> Problem to work on:
Where a line below holds the string "повреждений", that line goes into the answer.

> Extracted data entries:
-=-=-
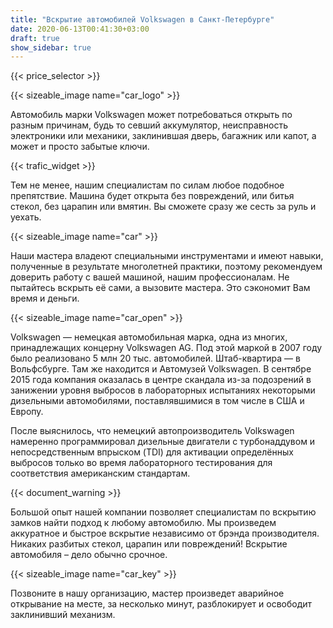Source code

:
 ```yaml
---
title: "Вскрытие автомобилей Volkswagen в Санкт-Петербурге"
date: 2020-06-13T00:41:30+03:00
draft: true
show_sidebar: true
---
```


{{< price_selector >}}

{{< sizeable_image name="car_logo" >}}

Автомобиль марки Volkswagen может потребоваться открыть по разным причинам, будь то севший аккумулятор, неисправность электроники или механики, заклинившая дверь, багажник или капот, а может и просто забытые ключи. 

{{< trafic_widget >}}

Тем не менее, нашим специалистам по силам любое подобное препятствие. Машина будет открыта без повреждений, или битья стекол, без царапин или вмятин. Вы сможете сразу же сесть за руль и уехать.

{{< sizeable_image name="car" >}}

Наши мастера владеют специальными инструментами и имеют навыки, полученные в результате многолетней практики, поэтому рекомендуем доверить работу с вашей машиной, нашим профессионалам. Не пытайтесь вскрыть её сами, а вызовите мастера. Это сэкономит Вам время и деньги.

{{< sizeable_image name="car_open" >}}

Volkswagen — немецкая автомобильная марка, одна из многих, принадлежащих концерну Volkswagen AG. Под этой маркой в 2007 году было реализовано 5 млн 20 тыс. автомобилей. Штаб-квартира — в Вольфсбурге. Там же находится и Автомузей Volkswagen. В сентябре 2015 года компания оказалась в центре скандала из-за подозрений в занижении уровня выбросов в лабораторных испытаниях некоторыми дизельными автомобилями, поставлявшимися в том числе в США и Европу. 

После выяснилось, что немецкий автопроизводитель Volkswagen намеренно программировал дизельные двигатели с турбонаддувом и непосредственным впрыском (TDI) для активации определённых выбросов только во время лабораторного тестирования для соответствия американским стандартам.

{{< document_warning >}}

Большой опыт нашей компании позволяет специалистам по вскрытию замков найти подход к любому автомобилю. Мы произведем аккуратное и быстрое вскрытие независимо от брэнда производителя. Никаких разбитых стекол, царапин или повреждений! Вскрытие автомобиля – дело обычно срочное. 

{{< sizeable_image name="car_key" >}}

Позвоните в нашу организацию, мастер произведет аварийное открывание на месте, за несколько минут, разблокирует и освободит заклинивший механизм.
-=-=-
> Answer area:
Тем не менее, нашим специалистам по силам любое подобное препятствие. Машина будет открыта без повреждений, или битья стекол, без царапин или вмятин. Вы сможете сразу же сесть за руль и уехать.
Большой опыт нашей компании позволяет специалистам по вскрытию замков найти подход к любому автомобилю. Мы произведем аккуратное и быстрое вскрытие независимо от брэнда производителя. Никаких разбитых стекол, царапин или повреждений! Вскрытие автомобиля – дело обычно срочное. 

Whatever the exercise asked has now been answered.